1. It has been shewn in the preceding chapter that the national and original poetry of the Doric race was not the epic, but the lyric; which is occupied rather in expressing inward feelings, than in describing outward objects. If this predilection may be considered as natural to the whole race, it will enable us to explain why history neither originated among, nor was cultivated by the Dorians. For both its progress and invention we are indebted to the Ionians, who were also the first to introduce prose-composition in general.
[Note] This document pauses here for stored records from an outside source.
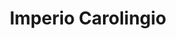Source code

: ﻿---
title: "Imperio Carolingio"
permalink: periodes_539.html
layout: periode
dataInici: 751
dataFi: 888
sidebar: periodes
pares:
  - id: 218
    title: "Alta Edad Media en Europa"
    dataInici: "(476)"
    dataFi: "(1000)"

fills:
  - id: 161
    title: "Batalla de Roncesvalles"
    dataInici: "(778)"

  - id: 540
    title: "Batalla de Fontenoy-en-Puisaye"
    dataInici: "(841-07-25)"

  - id: 911
    title: "Batalla de Jengland"
    dataInici: "(851-08-22)"

  - id: 912
    title: "Batalla de Brissarthe"
    dataInici: "(866-07-02)"

  - id: 913
    title: "Batalla de Montfaucon en Argonne"
    dataInici: "(888-06-24)"

jocsPrincipals:
  - title: "Charlemagne, Master of Europe"
    bggId: 232924

  - title: "Charlemagne"
    bggId: 4017
    dataInici: 
    dataFi: 

  - title: "Carolus Magnus"
    bggId: 481
    dataInici: 
    dataFi: 

jocsEscenaris:
  - title: "Architects of the West Kingdom"
    bggId: 236457
    dataInici: 850
    dataFi: 

jocsEpoca:
  - title: "Empires of the Middle Ages"
    bggId: 911
    escenari: "Charlemagne and the Frankish Empire"

jocsEpocaEscenaris:
  - title: "Anachronism"
    bggId: 14038
    escenari: "Charlemagne"
    dataInici: 800
    dataFi: 814

---
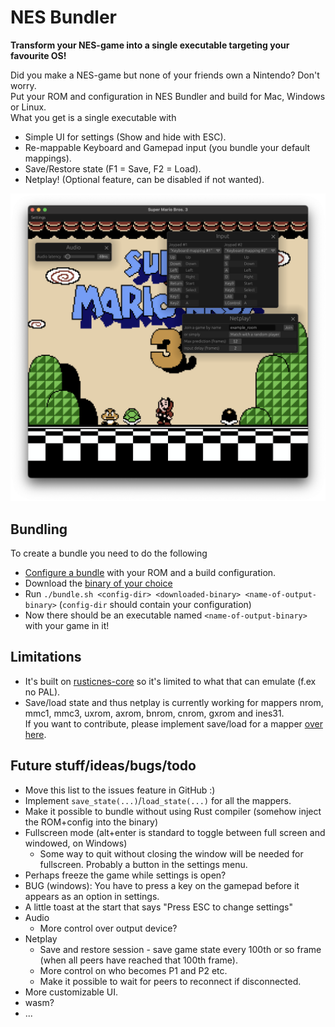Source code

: # NES Bundler

**Transform your NES-game into a single executable targeting your favourite OS!**

Did you make a NES-game but none of your friends own a Nintendo? Don't worry.  
Put your ROM and configuration in NES Bundler and build for Mac, Windows or Linux.  
What you get is a single executable with
* Simple UI for settings (Show and hide with ESC).
* Re-mappable Keyboard and Gamepad input (you bundle your default mappings).
* Save/Restore state (F1 = Save, F2 = Load).
* Netplay! (Optional feature, can be disabled if not wanted).

<p align="center">
  <img src="https://github.com/tedsteen/nes-bundler/blob/master/screenshot.png?raw=true" alt="Super Mario!"/>
</p>

## Bundling

To create a bundle you need to do the following
* [Configure a bundle](config/README.md) with your ROM and a build configuration.
* Download the [binary of your choice](https://github.com/tedsteen/nes-bundler/releases/)
* Run `./bundle.sh <config-dir> <downloaded-binary> <name-of-output-binary>` (`config-dir` should contain your configuration)
* Now there should be an executable named `<name-of-output-binary>` with your game in it!

## Limitations

* It's built on [rusticnes-core](https://github.com/zeta0134/rusticnes-core) so it's limited to what that can emulate (f.ex no PAL).
* Save/load state and thus netplay is currently working for mappers nrom, mmc1, mmc3, uxrom, axrom, bnrom, cnrom, gxrom and ines31.  
  If you want to contribute, please implement save/load for a mapper [over here](https://github.com/tedsteen/rusticnes-core-for-nes-bundler/blob/master/src/mmc/mapper.rs#L43-L45).

## Future stuff/ideas/bugs/todo
* Move this list to the issues feature in GitHub :)
* Implement `save_state(...)`/`load_state(...)` for all the mappers.
* Make it possible to bundle without using Rust compiler (somehow inject the ROM+config into the binary)
* Fullscreen mode (alt+enter is standard to toggle between full screen and windowed, on Windows)
  * Some way to quit without closing the window will be needed for fullscreen. Probably a button in the settings menu.
* Perhaps freeze the game while settings is open?
* BUG (windows): You have to press a key on the gamepad before it appears as an option in settings.
* A little toast at the start that says "Press ESC to change settings"
* Audio
  * More control over output device?
* Netplay
  * Save and restore session - save game state every 100th or so frame (when all peers have reached that 100th frame).
  * More control on who becomes P1 and P2 etc.
  * Make it possible to wait for peers to reconnect if disconnected.
* More customizable UI.
* wasm?
* ...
The Dorians however did not always retain this incapacity; for we are told that the Spartans gladly listened to the sophist Hippias of Elis, speaking of the families of heroes and men, the settlements by which the cities had in ancient times been founded, and of ancient events in general. This naturally suggests the remark, that the Dorians paid more attention to the events of the past than of the present time; in which they are greatly opposed to the Ionians, who from their governments and geographical position were more thrown into society, and interested themselves more in the passing affairs of the day.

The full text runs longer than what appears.